Jennifer Marie Ryan, PT, DPT, MS, CCS, graduated from the Physical Therapy program at the University of Illinois in 1990 and went on to complete both a Master of Science in Physical Therapy and a Transitional Doctor of Physical Therapy degree at Rosalind Franklin University of Medicine and Science. In July 2006, she was awarded board certification as a Cardiovascular and Pulmonary Clinical Specialist by the American Board of Physical Therapy Specialties. In 2012 she was awarded the Mary Sinnott Award for Excellence in Acute Care and she was awarded the Acute Care Section Lecture for 2014.

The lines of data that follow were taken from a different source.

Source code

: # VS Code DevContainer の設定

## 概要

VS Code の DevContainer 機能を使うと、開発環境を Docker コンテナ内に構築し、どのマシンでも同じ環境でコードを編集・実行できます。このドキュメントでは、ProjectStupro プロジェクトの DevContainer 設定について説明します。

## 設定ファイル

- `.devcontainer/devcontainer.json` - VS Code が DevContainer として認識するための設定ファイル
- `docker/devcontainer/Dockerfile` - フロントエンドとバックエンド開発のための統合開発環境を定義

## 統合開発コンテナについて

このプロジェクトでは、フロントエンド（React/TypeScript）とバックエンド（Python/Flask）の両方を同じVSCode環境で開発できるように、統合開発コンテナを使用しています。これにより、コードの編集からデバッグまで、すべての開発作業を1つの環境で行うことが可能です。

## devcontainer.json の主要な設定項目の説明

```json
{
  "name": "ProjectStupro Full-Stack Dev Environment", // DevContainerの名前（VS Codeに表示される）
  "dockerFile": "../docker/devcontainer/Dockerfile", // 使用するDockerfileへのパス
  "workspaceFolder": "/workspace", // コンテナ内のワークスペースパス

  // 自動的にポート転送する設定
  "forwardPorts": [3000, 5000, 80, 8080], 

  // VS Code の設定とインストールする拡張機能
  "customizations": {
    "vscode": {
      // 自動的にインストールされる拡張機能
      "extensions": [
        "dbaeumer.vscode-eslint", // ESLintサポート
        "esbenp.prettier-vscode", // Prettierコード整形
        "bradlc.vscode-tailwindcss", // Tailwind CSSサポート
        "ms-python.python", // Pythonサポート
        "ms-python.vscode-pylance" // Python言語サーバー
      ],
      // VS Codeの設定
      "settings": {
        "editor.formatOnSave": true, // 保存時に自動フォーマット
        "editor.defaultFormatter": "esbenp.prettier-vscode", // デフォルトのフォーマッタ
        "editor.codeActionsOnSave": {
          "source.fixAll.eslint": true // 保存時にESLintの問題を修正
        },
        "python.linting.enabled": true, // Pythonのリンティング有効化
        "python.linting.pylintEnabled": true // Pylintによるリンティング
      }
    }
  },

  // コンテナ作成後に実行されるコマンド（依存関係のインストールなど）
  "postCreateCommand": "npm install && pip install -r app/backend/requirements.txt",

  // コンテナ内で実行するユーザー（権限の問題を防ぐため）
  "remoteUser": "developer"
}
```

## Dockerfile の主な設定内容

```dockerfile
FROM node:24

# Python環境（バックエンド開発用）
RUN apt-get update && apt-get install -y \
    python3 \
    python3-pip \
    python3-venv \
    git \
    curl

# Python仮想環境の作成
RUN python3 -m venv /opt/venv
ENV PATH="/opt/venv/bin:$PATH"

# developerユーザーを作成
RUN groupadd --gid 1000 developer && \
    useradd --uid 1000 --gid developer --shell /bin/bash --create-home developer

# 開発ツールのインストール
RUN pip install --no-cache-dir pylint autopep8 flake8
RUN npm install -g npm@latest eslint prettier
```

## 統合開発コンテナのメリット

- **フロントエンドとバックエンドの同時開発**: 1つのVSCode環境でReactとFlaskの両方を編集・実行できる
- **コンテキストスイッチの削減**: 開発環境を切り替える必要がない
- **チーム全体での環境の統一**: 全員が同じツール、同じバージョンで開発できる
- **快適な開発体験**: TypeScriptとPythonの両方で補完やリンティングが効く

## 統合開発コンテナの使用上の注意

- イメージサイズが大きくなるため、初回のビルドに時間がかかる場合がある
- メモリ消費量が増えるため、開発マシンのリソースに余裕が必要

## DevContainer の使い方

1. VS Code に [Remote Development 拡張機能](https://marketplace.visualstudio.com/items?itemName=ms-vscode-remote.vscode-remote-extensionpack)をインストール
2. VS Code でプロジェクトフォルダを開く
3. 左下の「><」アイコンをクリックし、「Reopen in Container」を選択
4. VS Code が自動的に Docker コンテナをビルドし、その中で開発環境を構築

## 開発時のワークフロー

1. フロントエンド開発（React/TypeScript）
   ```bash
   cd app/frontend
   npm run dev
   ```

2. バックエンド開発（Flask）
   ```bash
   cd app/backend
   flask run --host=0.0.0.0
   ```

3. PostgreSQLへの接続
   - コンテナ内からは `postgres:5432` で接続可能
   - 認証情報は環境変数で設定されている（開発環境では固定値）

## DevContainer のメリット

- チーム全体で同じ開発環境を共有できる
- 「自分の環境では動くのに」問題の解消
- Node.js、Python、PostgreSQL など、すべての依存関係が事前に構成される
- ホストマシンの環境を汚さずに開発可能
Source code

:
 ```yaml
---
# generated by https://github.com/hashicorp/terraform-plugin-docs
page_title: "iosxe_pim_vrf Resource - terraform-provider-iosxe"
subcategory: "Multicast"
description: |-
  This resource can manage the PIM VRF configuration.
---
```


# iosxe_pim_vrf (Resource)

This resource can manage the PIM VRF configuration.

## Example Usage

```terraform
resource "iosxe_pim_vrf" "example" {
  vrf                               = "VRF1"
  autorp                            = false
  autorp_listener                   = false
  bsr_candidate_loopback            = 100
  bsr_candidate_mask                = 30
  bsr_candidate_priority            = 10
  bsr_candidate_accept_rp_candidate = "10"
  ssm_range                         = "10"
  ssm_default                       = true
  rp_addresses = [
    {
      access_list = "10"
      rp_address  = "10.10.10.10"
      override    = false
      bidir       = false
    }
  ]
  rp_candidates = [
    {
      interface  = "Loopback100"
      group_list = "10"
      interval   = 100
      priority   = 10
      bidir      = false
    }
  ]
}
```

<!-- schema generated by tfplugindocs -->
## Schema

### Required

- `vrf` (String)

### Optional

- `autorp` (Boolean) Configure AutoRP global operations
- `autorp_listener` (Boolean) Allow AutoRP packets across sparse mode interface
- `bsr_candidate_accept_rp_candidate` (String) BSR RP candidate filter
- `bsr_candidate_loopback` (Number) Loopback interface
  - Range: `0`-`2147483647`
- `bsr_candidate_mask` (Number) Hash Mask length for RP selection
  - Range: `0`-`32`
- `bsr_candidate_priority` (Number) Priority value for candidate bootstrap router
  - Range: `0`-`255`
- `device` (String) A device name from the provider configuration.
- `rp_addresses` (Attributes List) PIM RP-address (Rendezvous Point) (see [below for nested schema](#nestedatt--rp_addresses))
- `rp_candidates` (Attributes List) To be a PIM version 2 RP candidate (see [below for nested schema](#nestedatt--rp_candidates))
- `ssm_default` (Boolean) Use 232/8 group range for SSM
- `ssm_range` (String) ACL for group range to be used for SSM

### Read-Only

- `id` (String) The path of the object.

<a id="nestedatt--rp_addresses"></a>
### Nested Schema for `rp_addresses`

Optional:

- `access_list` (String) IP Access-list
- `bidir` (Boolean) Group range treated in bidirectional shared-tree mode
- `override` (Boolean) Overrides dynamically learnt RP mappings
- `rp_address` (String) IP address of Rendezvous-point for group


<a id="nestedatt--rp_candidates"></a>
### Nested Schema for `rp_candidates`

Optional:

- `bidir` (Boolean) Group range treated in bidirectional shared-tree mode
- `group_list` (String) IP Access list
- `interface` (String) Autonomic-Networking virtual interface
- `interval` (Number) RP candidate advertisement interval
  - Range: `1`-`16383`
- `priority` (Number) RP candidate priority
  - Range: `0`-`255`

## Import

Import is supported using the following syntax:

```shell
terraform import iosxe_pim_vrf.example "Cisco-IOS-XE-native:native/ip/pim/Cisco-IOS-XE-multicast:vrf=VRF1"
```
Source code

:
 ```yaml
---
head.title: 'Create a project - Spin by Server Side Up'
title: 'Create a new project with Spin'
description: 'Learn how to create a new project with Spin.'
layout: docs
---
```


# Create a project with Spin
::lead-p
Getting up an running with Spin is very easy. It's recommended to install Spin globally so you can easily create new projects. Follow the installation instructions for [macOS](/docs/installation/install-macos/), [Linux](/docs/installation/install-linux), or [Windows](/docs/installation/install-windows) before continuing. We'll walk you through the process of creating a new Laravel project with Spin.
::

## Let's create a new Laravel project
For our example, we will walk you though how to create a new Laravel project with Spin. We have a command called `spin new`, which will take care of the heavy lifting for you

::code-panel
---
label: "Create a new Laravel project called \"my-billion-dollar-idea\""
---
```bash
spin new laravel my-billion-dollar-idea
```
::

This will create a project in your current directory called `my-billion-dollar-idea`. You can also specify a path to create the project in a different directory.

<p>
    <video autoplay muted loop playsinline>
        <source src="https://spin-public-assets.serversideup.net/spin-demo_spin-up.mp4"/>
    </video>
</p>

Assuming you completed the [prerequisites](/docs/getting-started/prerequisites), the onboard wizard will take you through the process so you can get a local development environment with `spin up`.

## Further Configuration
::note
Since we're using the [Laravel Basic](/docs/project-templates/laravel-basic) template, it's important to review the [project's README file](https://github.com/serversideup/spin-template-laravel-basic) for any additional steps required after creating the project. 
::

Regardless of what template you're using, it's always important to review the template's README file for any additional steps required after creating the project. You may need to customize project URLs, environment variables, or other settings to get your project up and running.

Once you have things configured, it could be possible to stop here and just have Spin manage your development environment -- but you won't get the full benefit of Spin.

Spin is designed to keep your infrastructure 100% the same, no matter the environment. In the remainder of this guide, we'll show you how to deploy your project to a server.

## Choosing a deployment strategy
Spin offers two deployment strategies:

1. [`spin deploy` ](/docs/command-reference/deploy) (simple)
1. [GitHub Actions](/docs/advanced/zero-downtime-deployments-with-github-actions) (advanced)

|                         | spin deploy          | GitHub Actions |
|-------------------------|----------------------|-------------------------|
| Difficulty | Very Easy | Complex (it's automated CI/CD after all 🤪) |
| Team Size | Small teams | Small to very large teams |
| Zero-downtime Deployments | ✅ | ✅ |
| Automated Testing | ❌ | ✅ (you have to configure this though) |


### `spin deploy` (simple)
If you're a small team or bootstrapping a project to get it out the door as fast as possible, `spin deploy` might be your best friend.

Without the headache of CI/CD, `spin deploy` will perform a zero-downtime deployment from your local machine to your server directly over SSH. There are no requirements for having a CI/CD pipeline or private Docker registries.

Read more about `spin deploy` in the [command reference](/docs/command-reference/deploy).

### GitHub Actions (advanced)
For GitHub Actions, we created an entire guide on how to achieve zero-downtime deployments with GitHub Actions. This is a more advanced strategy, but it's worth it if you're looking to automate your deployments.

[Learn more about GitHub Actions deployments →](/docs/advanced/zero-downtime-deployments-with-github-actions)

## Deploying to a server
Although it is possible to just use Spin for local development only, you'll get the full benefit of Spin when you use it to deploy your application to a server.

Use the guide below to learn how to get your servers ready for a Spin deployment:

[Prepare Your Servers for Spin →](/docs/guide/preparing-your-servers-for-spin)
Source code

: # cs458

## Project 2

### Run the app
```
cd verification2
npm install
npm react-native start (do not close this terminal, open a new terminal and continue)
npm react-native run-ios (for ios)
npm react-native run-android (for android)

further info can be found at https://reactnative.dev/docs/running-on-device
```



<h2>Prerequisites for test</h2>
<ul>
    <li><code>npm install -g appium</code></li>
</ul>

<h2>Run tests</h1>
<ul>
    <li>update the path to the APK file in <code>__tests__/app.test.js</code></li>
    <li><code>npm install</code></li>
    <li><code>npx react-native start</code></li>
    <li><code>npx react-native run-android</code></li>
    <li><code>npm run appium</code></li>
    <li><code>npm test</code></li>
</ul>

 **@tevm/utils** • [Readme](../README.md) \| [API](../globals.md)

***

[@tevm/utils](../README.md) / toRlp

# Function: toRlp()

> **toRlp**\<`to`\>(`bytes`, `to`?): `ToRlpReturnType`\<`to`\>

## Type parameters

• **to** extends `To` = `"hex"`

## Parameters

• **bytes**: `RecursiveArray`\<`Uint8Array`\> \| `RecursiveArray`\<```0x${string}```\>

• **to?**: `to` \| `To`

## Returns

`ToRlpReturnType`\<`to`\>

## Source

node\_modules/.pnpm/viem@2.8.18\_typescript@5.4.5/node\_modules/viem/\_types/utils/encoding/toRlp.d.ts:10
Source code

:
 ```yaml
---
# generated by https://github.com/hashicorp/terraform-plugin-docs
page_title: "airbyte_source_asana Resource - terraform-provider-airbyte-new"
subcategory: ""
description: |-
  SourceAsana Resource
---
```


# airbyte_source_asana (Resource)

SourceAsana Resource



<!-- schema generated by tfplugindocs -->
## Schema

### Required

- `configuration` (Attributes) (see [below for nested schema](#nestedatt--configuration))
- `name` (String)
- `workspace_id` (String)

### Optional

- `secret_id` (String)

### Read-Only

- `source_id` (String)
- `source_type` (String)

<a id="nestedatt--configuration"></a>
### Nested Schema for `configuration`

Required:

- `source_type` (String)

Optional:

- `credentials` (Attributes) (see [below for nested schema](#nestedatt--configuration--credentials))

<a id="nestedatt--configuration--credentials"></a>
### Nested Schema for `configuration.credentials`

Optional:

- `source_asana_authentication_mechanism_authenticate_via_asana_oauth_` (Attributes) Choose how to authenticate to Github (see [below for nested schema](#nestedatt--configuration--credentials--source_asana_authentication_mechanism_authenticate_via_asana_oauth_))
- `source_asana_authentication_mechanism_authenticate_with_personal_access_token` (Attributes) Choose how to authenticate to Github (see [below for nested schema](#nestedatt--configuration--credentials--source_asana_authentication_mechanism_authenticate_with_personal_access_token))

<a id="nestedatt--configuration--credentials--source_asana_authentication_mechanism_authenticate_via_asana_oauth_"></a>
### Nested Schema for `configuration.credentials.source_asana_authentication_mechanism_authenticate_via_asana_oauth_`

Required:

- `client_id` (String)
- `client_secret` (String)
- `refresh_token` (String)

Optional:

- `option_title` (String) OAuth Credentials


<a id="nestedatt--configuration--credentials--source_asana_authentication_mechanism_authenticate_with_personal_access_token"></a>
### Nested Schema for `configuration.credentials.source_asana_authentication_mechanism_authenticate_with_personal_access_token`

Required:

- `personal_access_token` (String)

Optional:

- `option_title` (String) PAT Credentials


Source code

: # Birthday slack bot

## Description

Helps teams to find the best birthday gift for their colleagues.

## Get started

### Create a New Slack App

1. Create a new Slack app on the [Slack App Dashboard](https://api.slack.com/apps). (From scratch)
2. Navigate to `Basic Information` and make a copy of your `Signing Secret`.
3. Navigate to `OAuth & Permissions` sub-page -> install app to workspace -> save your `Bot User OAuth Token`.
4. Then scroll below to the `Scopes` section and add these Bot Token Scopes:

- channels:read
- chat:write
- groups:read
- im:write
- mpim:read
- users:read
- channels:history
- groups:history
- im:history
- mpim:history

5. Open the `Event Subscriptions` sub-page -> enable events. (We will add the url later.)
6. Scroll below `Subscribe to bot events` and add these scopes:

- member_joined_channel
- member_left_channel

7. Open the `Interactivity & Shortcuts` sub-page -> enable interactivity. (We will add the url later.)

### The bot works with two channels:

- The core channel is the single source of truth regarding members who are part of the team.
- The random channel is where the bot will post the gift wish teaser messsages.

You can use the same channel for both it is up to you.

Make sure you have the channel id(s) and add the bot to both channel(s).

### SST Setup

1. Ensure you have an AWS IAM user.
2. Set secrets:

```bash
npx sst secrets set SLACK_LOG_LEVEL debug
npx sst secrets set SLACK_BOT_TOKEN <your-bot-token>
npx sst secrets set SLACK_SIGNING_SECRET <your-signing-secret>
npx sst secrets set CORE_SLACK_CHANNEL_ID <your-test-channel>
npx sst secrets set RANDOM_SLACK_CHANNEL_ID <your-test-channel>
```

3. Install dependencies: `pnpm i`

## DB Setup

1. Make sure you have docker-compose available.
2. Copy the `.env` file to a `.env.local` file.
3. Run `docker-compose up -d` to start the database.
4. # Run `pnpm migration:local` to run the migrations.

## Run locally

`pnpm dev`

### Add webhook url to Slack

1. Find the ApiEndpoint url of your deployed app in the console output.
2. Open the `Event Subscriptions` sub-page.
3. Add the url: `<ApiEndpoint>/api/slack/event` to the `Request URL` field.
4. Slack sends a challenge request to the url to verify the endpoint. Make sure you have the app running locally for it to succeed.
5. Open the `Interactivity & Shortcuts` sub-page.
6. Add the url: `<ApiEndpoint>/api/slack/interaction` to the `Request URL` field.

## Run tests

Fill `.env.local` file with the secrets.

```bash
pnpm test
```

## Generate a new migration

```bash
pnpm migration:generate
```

Throughout her physical therapy career, she has specialized in physical therapy care for critically ill patients. In her current position at the University of Chicago Medical Center she mentors staff and students about management of acutely ill patients along with her patient care. Her teaching in the area of cardiovascular and pulmonary physical therapy includes several continuing education seminars, and as a contract faculty member in the Department of Physical Therapy and Human Movement Sciences, Northwestern University, Feinberg School of Medicine.
She serves as: a delegate from the Illinois Chapter of the American Physical Therapy Association, the Education Chair for the Cardiovascular and Pulmonary Section of APTA, and as a member of the Subject Matters Expert Task Force of the Acute Care Section of APTA. She founded Rehab Education Formula, an online resource for therapist-focused education.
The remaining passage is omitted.